多発性硬化症(MS)

妊娠・出産

「妊娠・出産に問題なし」で見解一致

MSが直接の原因で子供ができにくくなったり、出産に悪影響を及ぼしたりすることはありません。もともと健常人で起こりうる、流産、死産、奇形発生、分娩時の合併症のリスクがMSで高まっている事実もありません。実際に多くのMSの人が子供を産み、子育てに励んでいます。

周りからのサポートを準備

妊娠中はMSが安定する傾向にありますが、産後3~6ヶ月間は再発しやすくなります。特に産後3ヶ月に再発が多く、20〜40%がこの時期に再発しているといわれています。ただ残り60%〜80%は再発していないことも気に留めたいところです。
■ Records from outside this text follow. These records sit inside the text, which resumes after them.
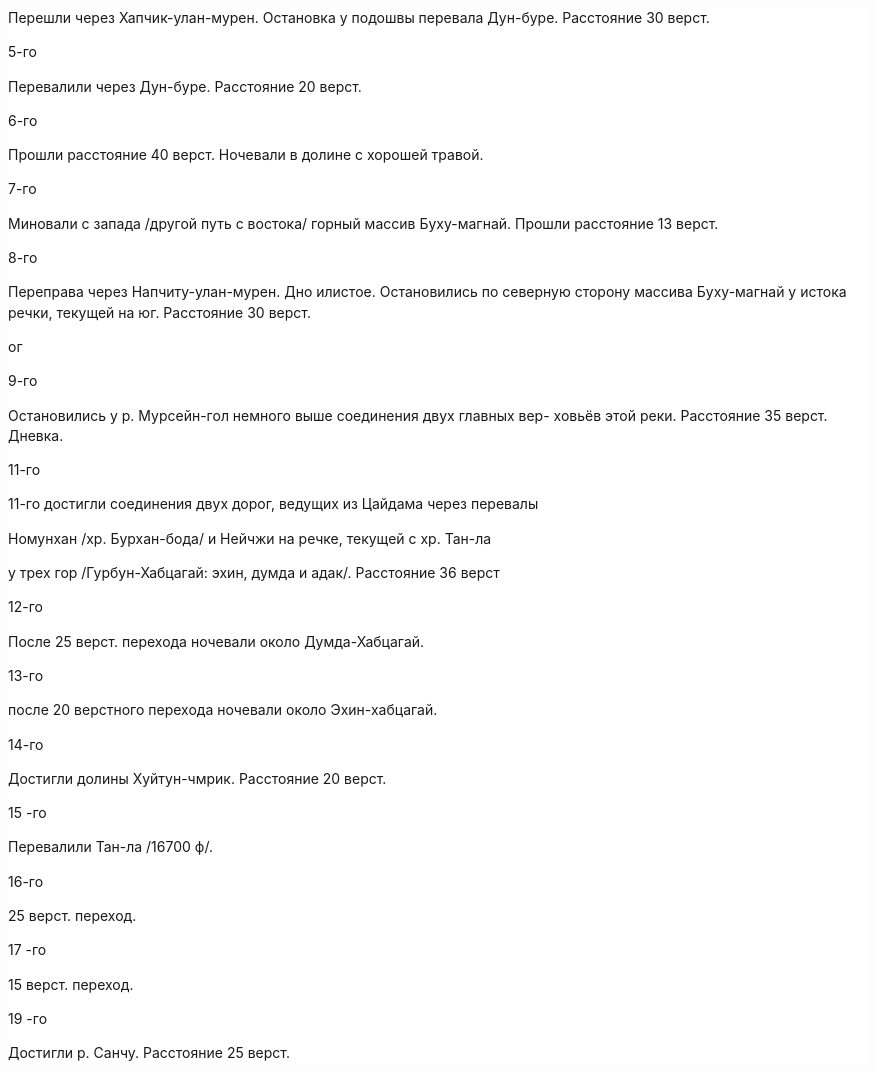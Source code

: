 Перешли через Хапчик-улан-мурен. Остановка у подошвы перевала
Дун-буре. Расстояние 30 верст.

5-го

Перевалили через Дун-буре. Расстояние 20 верст.

6-го

Прошли расстояние 40 верст. Ночевали в долине с хорошей травой.

7-го

Миновали с запада /другой путь с востока/ горный массив
Буху-магнай. Прошли расстояние 13 верст.

8-го

Переправа через Напчиту-улан-мурен. Дно илистое. Остановились
по северную сторону массива Буху-магнай у истока речки,
текущей на юг. Расстояние 30 верст.

ог

9-го

Остановились у р. Мурсейн-гол немного выше соединения двух главных вер- ховьёв этой реки. Расстояние 35 верст. Дневка.

11-го

11-го достигли соединения двух дорог, ведущих из Цайдама через перевалы

Номунхан /хр. Бурхан-бода/ и Нейчжи на речке, текущей с хр. Тан-ла

у трех гор /Гурбун-Хабцагай: эхин, думда и адак/. Расстояние 36 верст

12-го

После 25 верст. перехода ночевали около Думда-Хабцагай.

13-го

после 20 верстного перехода ночевали около Эхин-хабцагай.

14-го

Достигли долины Хуйтун-чмрик. Расстояние 20 верст.

15 -го

Перевалили Тан-ла /16700 ф/.

16-го

25 верст. переход.

17 -го

15 верст. переход.

19 -го

Достигли р. Санчу. Расстояние 25 верст.
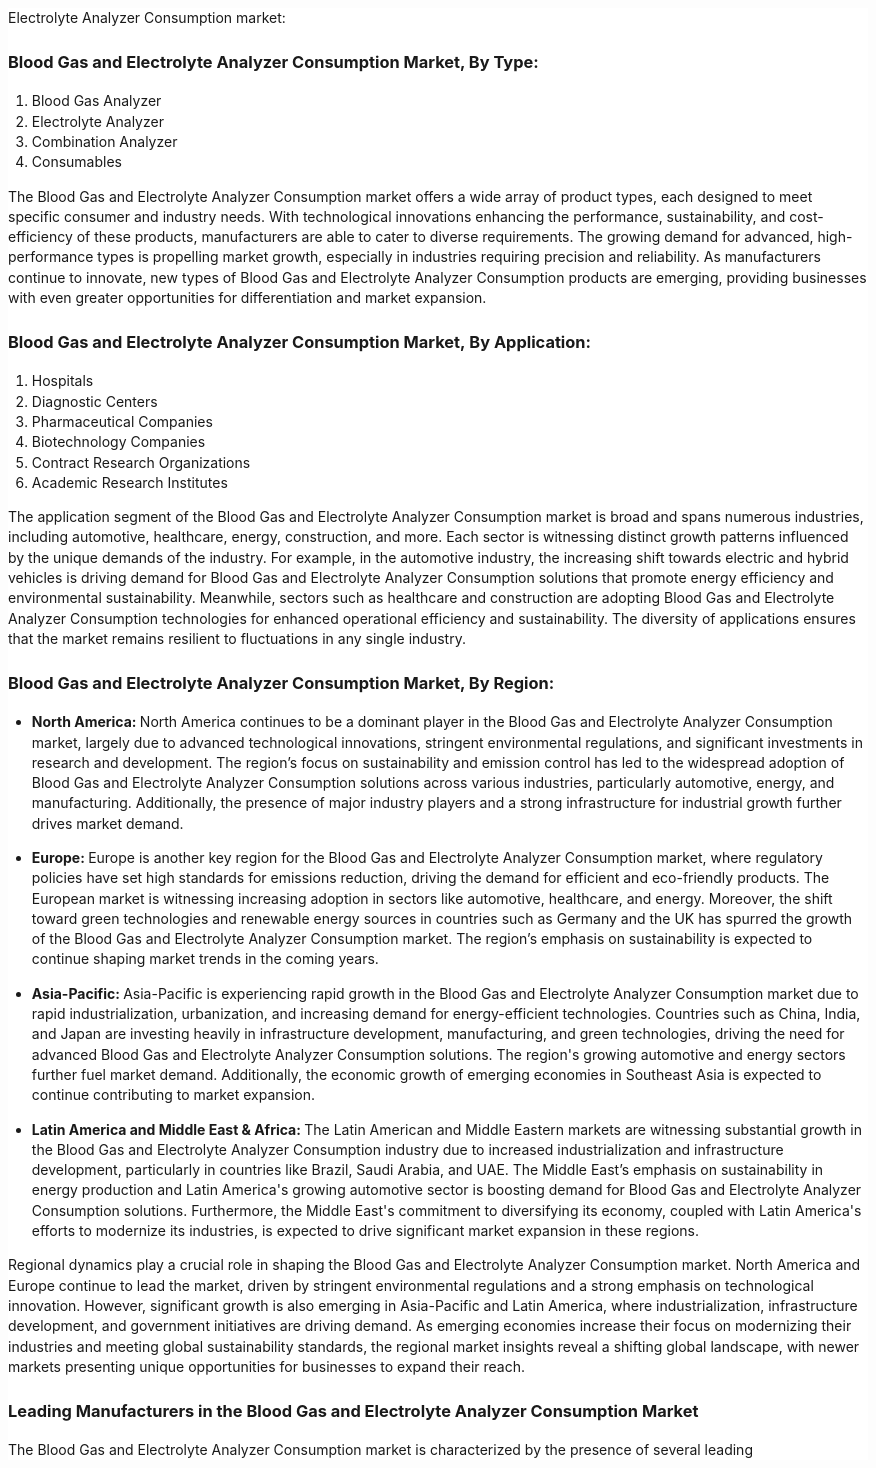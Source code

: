 Electrolyte Analyzer Consumption market:</p><h3><strong>Blood Gas and Electrolyte Analyzer Consumption Market, By Type:<br /></strong></h3><ol><li>Blood Gas Analyzer<li> Electrolyte Analyzer<li> Combination Analyzer<li> Consumables</li></ol><p>The Blood Gas and Electrolyte Analyzer Consumption market offers a wide array of product types, each designed to meet specific consumer and industry needs. With technological innovations enhancing the performance, sustainability, and cost-efficiency of these products, manufacturers are able to cater to diverse requirements. The growing demand for advanced, high-performance types is propelling market growth, especially in industries requiring precision and reliability. As manufacturers continue to innovate, new types of Blood Gas and Electrolyte Analyzer Consumption products are emerging, providing businesses with even greater opportunities for differentiation and market expansion.</p><h3>Blood Gas and Electrolyte Analyzer Consumption Market,&nbsp;By Application:</h3><ol><li>Hospitals<li> Diagnostic Centers<li> Pharmaceutical Companies<li> Biotechnology Companies<li> Contract Research Organizations<li> Academic Research Institutes</li></ol><p>The application segment of the Blood Gas and Electrolyte Analyzer Consumption market is broad and spans numerous industries, including automotive, healthcare, energy, construction, and more. Each sector is witnessing distinct growth patterns influenced by the unique demands of the industry. For example, in the automotive industry, the increasing shift towards electric and hybrid vehicles is driving demand for Blood Gas and Electrolyte Analyzer Consumption solutions that promote energy efficiency and environmental sustainability. Meanwhile, sectors such as healthcare and construction are adopting Blood Gas and Electrolyte Analyzer Consumption technologies for enhanced operational efficiency and sustainability. The diversity of applications ensures that the market remains resilient to fluctuations in any single industry.</p><h3>Blood Gas and Electrolyte Analyzer Consumption Market, By Region:</h3><ul><li><p><strong>North America:&nbsp;</strong>North America continues to be a dominant player in the Blood Gas and Electrolyte Analyzer Consumption market, largely due to advanced technological innovations, stringent environmental regulations, and significant investments in research and development. The region&rsquo;s focus on sustainability and emission control has led to the widespread adoption of Blood Gas and Electrolyte Analyzer Consumption solutions across various industries, particularly automotive, energy, and manufacturing. Additionally, the presence of major industry players and a strong infrastructure for industrial growth further drives market demand.</p></li><li><p><strong><strong>Europe:&nbsp;</strong></strong>Europe is another key region for the Blood Gas and Electrolyte Analyzer Consumption market, where regulatory policies have set high standards for emissions reduction, driving the demand for efficient and eco-friendly products. The European market is witnessing increasing adoption in sectors like automotive, healthcare, and energy. Moreover, the shift toward green technologies and renewable energy sources in countries such as Germany and the UK has spurred the growth of the Blood Gas and Electrolyte Analyzer Consumption market. The region&rsquo;s emphasis on sustainability is expected to continue shaping market trends in the coming years.</p></li><li><p><strong><strong>Asia-Pacific:&nbsp;</strong></strong>Asia-Pacific is experiencing rapid growth in the Blood Gas and Electrolyte Analyzer Consumption market due to rapid industrialization, urbanization, and increasing demand for energy-efficient technologies. Countries such as China, India, and Japan are investing heavily in infrastructure development, manufacturing, and green technologies, driving the need for advanced Blood Gas and Electrolyte Analyzer Consumption solutions. The region's growing automotive and energy sectors further fuel market demand. Additionally, the economic growth of emerging economies in Southeast Asia is expected to continue contributing to market expansion.</p></li><li><p><strong><strong>Latin America and Middle East &amp; Africa:&nbsp;</strong></strong>The Latin American and Middle Eastern markets are witnessing substantial growth in the Blood Gas and Electrolyte Analyzer Consumption industry due to increased industrialization and infrastructure development, particularly in countries like Brazil, Saudi Arabia, and UAE. The Middle East&rsquo;s emphasis on sustainability in energy production and Latin America's growing automotive sector is boosting demand for Blood Gas and Electrolyte Analyzer Consumption solutions. Furthermore, the Middle East's commitment to diversifying its economy, coupled with Latin America's efforts to modernize its industries, is expected to drive significant market expansion in these regions.</p></li></ul><p>Regional dynamics play a crucial role in shaping the Blood Gas and Electrolyte Analyzer Consumption market. North America and Europe continue to lead the market, driven by stringent environmental regulations and a strong emphasis on technological innovation. However, significant growth is also emerging in Asia-Pacific and Latin America, where industrialization, infrastructure development, and government initiatives are driving demand. As emerging economies increase their focus on modernizing their industries and meeting global sustainability standards, the regional market insights reveal a shifting global landscape, with newer markets presenting unique opportunities for businesses to expand their reach.</p><h3><strong>Leading Manufacturers in the Blood Gas and Electrolyte Analyzer Consumption Market</strong></h3><p>The Blood Gas and Electrolyte Analyzer Consumption market is characterized by the presence of several leading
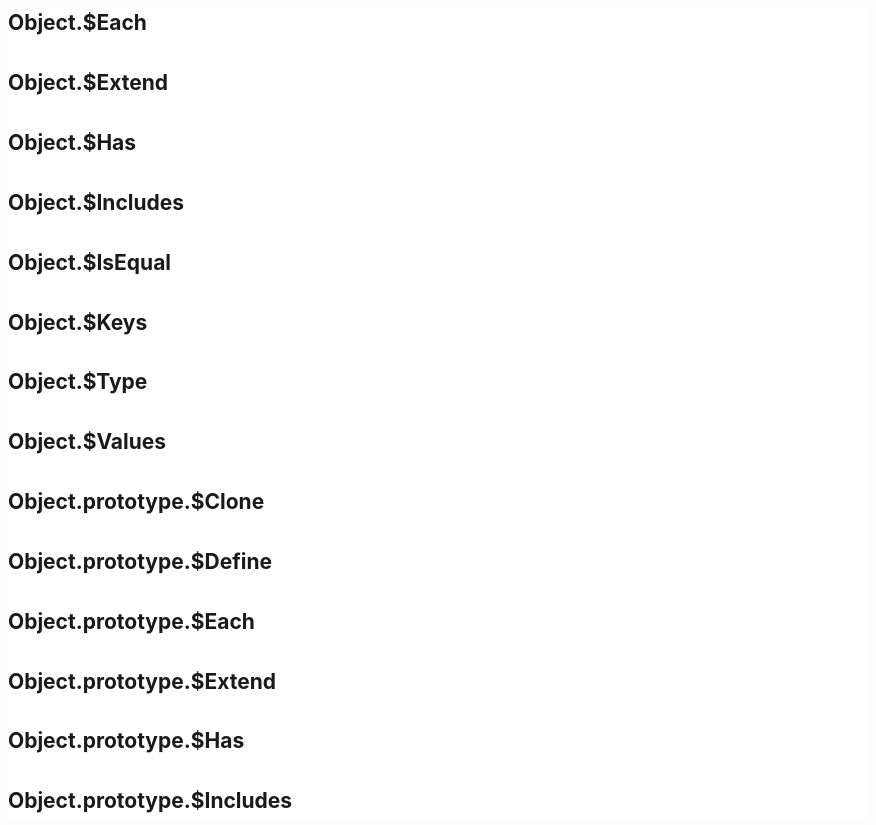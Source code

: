   

## Object.$Each

  

## Object.$Extend

  

## Object.$Has

  

## Object.$Includes

  

## Object.$IsEqual

  

## Object.$Keys

  

## Object.$Type

  

## Object.$Values

  

## Object.prototype.$Clone

  

## Object.prototype.$Define

  

## Object.prototype.$Each

  

## Object.prototype.$Extend

  

## Object.prototype.$Has

  

## Object.prototype.$Includes

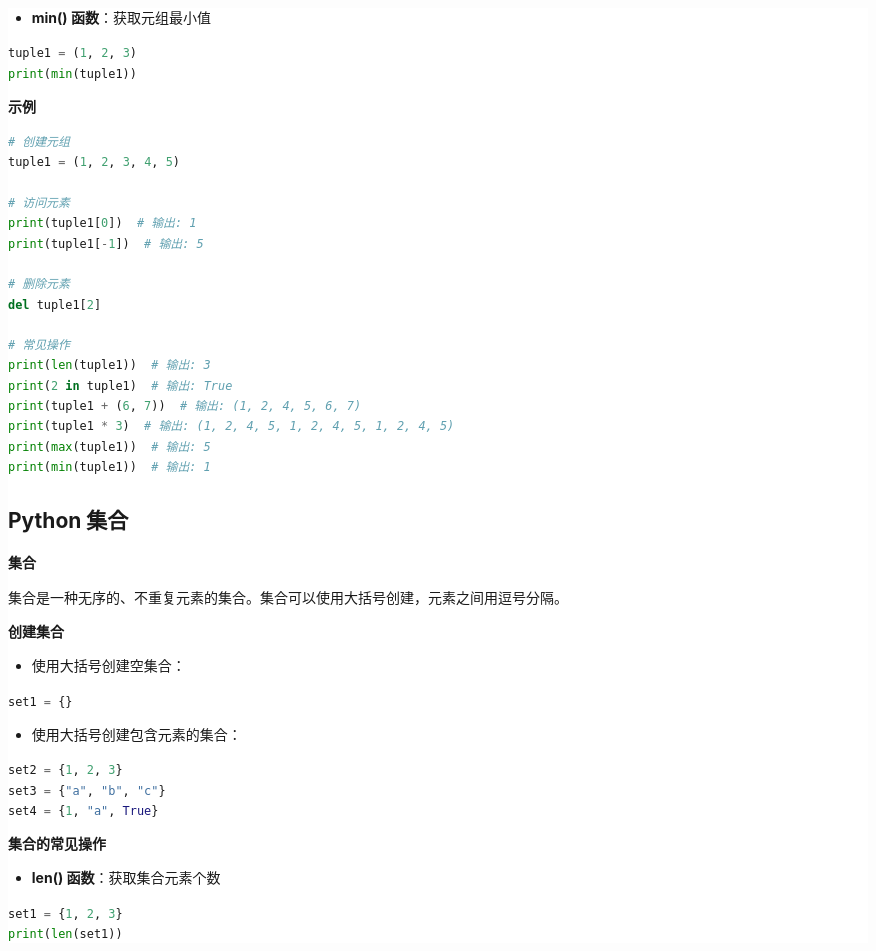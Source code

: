 * **min() 函数**：获取元组最小值

```python
tuple1 = (1, 2, 3)
print(min(tuple1))
```

**示例**

```python
# 创建元组
tuple1 = (1, 2, 3, 4, 5)

# 访问元素
print(tuple1[0])  # 输出: 1
print(tuple1[-1])  # 输出: 5

# 删除元素
del tuple1[2]

# 常见操作
print(len(tuple1))  # 输出: 3
print(2 in tuple1)  # 输出: True
print(tuple1 + (6, 7))  # 输出: (1, 2, 4, 5, 6, 7)
print(tuple1 * 3)  # 输出: (1, 2, 4, 5, 1, 2, 4, 5, 1, 2, 4, 5)
print(max(tuple1))  # 输出: 5
print(min(tuple1))  # 输出: 1
```
## Python 集合

**集合**

集合是一种无序的、不重复元素的集合。集合可以使用大括号创建，元素之间用逗号分隔。

**创建集合**

* 使用大括号创建空集合：

```python
set1 = {}
```

* 使用大括号创建包含元素的集合：

```python
set2 = {1, 2, 3}
set3 = {"a", "b", "c"}
set4 = {1, "a", True}
```

**集合的常见操作**

* **len() 函数**：获取集合元素个数

```python
set1 = {1, 2, 3}
print(len(set1))
```
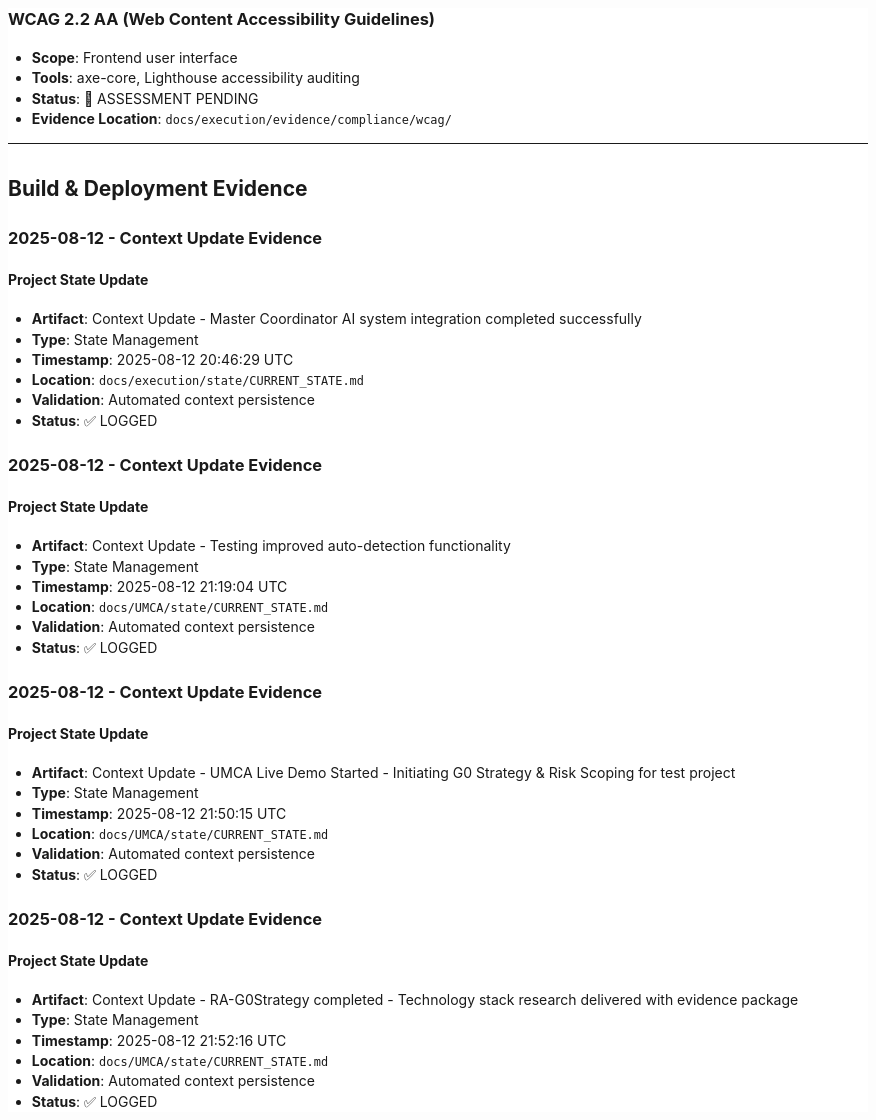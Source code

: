 ### WCAG 2.2 AA (Web Content Accessibility Guidelines)
- **Scope**: Frontend user interface
- **Tools**: axe-core, Lighthouse accessibility auditing
- **Status**: 🔄 ASSESSMENT PENDING
- **Evidence Location**: `docs/execution/evidence/compliance/wcag/`

---

## Build & Deployment Evidence

### 2025-08-12 - Context Update Evidence

#### Project State Update
- **Artifact**: Context Update - Master Coordinator AI system integration completed successfully
- **Type**: State Management
- **Timestamp**: 2025-08-12 20:46:29 UTC
- **Location**: `docs/execution/state/CURRENT_STATE.md`
- **Validation**: Automated context persistence
- **Status**: ✅ LOGGED

### 2025-08-12 - Context Update Evidence

#### Project State Update
- **Artifact**: Context Update - Testing improved auto-detection functionality
- **Type**: State Management
- **Timestamp**: 2025-08-12 21:19:04 UTC
- **Location**: `docs/UMCA/state/CURRENT_STATE.md`
- **Validation**: Automated context persistence
- **Status**: ✅ LOGGED

### 2025-08-12 - Context Update Evidence

#### Project State Update
- **Artifact**: Context Update - UMCA Live Demo Started - Initiating G0 Strategy & Risk Scoping for test project
- **Type**: State Management
- **Timestamp**: 2025-08-12 21:50:15 UTC
- **Location**: `docs/UMCA/state/CURRENT_STATE.md`
- **Validation**: Automated context persistence
- **Status**: ✅ LOGGED

### 2025-08-12 - Context Update Evidence

#### Project State Update
- **Artifact**: Context Update - RA-G0Strategy completed - Technology stack research delivered with evidence package
- **Type**: State Management
- **Timestamp**: 2025-08-12 21:52:16 UTC
- **Location**: `docs/UMCA/state/CURRENT_STATE.md`
- **Validation**: Automated context persistence
- **Status**: ✅ LOGGED
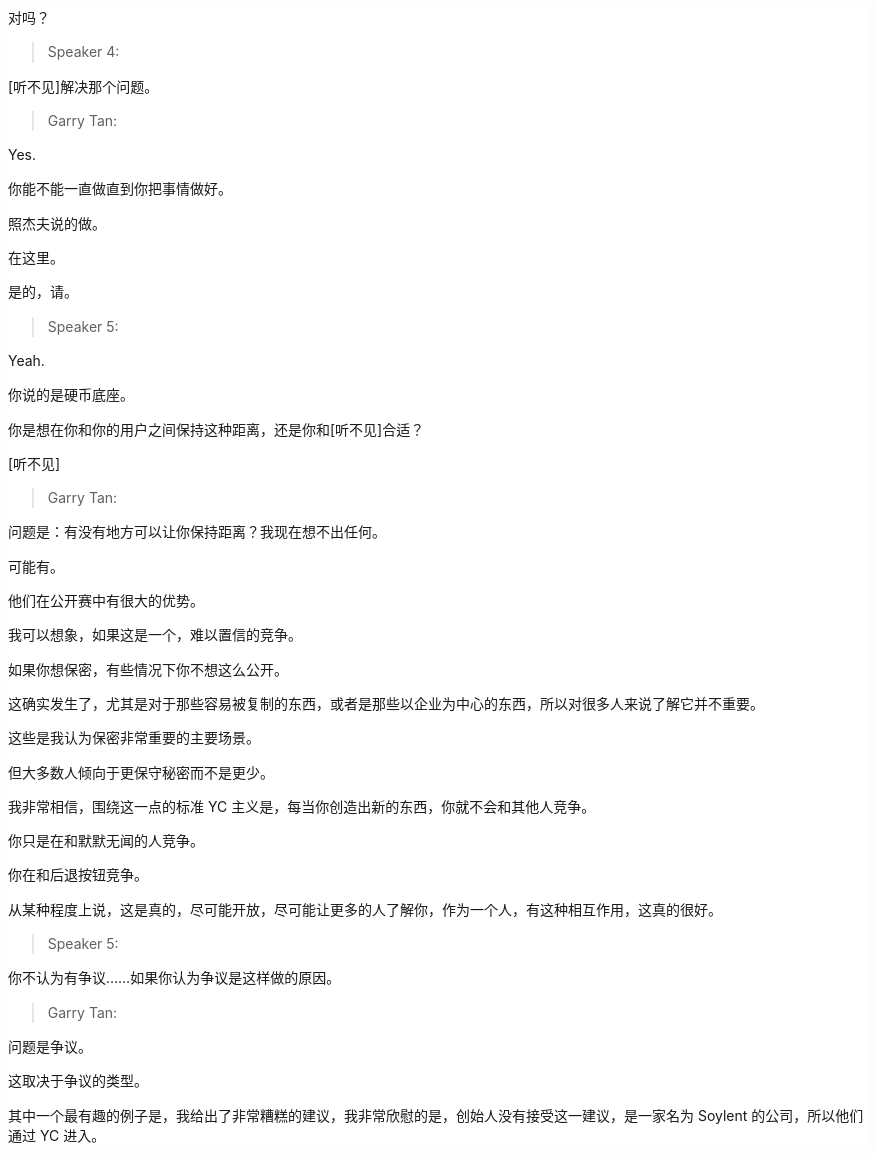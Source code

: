 对吗？

> Speaker 4:

[听不见]解决那个问题。

> Garry Tan:

Yes.

你能不能一直做直到你把事情做好。

照杰夫说的做。

在这里。

是的，请。

> Speaker 5:

Yeah.

你说的是硬币底座。

你是想在你和你的用户之间保持这种距离，还是你和[听不见]合适？

[听不见]

> Garry Tan:

问题是：有没有地方可以让你保持距离？我现在想不出任何。

可能有。

他们在公开赛中有很大的优势。

我可以想象，如果这是一个，难以置信的竞争。

如果你想保密，有些情况下你不想这么公开。

这确实发生了，尤其是对于那些容易被复制的东西，或者是那些以企业为中心的东西，所以对很多人来说了解它并不重要。

这些是我认为保密非常重要的主要场景。

但大多数人倾向于更保守秘密而不是更少。

我非常相信，围绕这一点的标准 YC 主义是，每当你创造出新的东西，你就不会和其他人竞争。

你只是在和默默无闻的人竞争。

你在和后退按钮竞争。

从某种程度上说，这是真的，尽可能开放，尽可能让更多的人了解你，作为一个人，有这种相互作用，这真的很好。

> Speaker 5:

你不认为有争议……如果你认为争议是这样做的原因。

> Garry Tan:

问题是争议。

这取决于争议的类型。

其中一个最有趣的例子是，我给出了非常糟糕的建议，我非常欣慰的是，创始人没有接受这一建议，是一家名为 Soylent 的公司，所以他们通过 YC 进入。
産後に再発しやすくなる理由は、ホルモンのバランスが変わることや育児への不安、過労、睡眠不足、ストレスなどが考えられます。特に産後は周りから十分なサポートが得られるように準備しておいてください。

妊娠希望の場合は主治医に相談を

妊婦に対する安全性が100%証明されている薬はありません。薬を使用している場合は主治医と相談してください。これまでの経過と現在の状態を考慮した上で、妊娠を予定しているのであれば使用しないほうが良い薬、安全性が高い薬などを考えてくれます。国際成育医療センターの周産期・母性診療センターでは健康保険適用外(完全予約制、有料)でオンライン相談もあります。
国際成育医療センター

MSの再発予防薬の中で、フィンゴリモド(イムセラ®、ジレニア®)は胎盤を通過しやすく、動物実験で認められた重い先天性奇形がヒトでも認められています。服用中は避妊を徹底してください。薬が体内に残る期間は最長で2カ月間です。服用中だけではなく、治療を止めても最低2カ月は避妊してください。シポニモド(メーゼント®)も中止後10日間までは避妊が必要です。

男性がMSの場合

男性がMSの場合も、MSが直接の原因で子供ができにくくなったり、出産に悪影響を及ぼしたりすることはありません。MSで使われる薬の中では、男性側にリスクを及ぼすといわれているものはありません。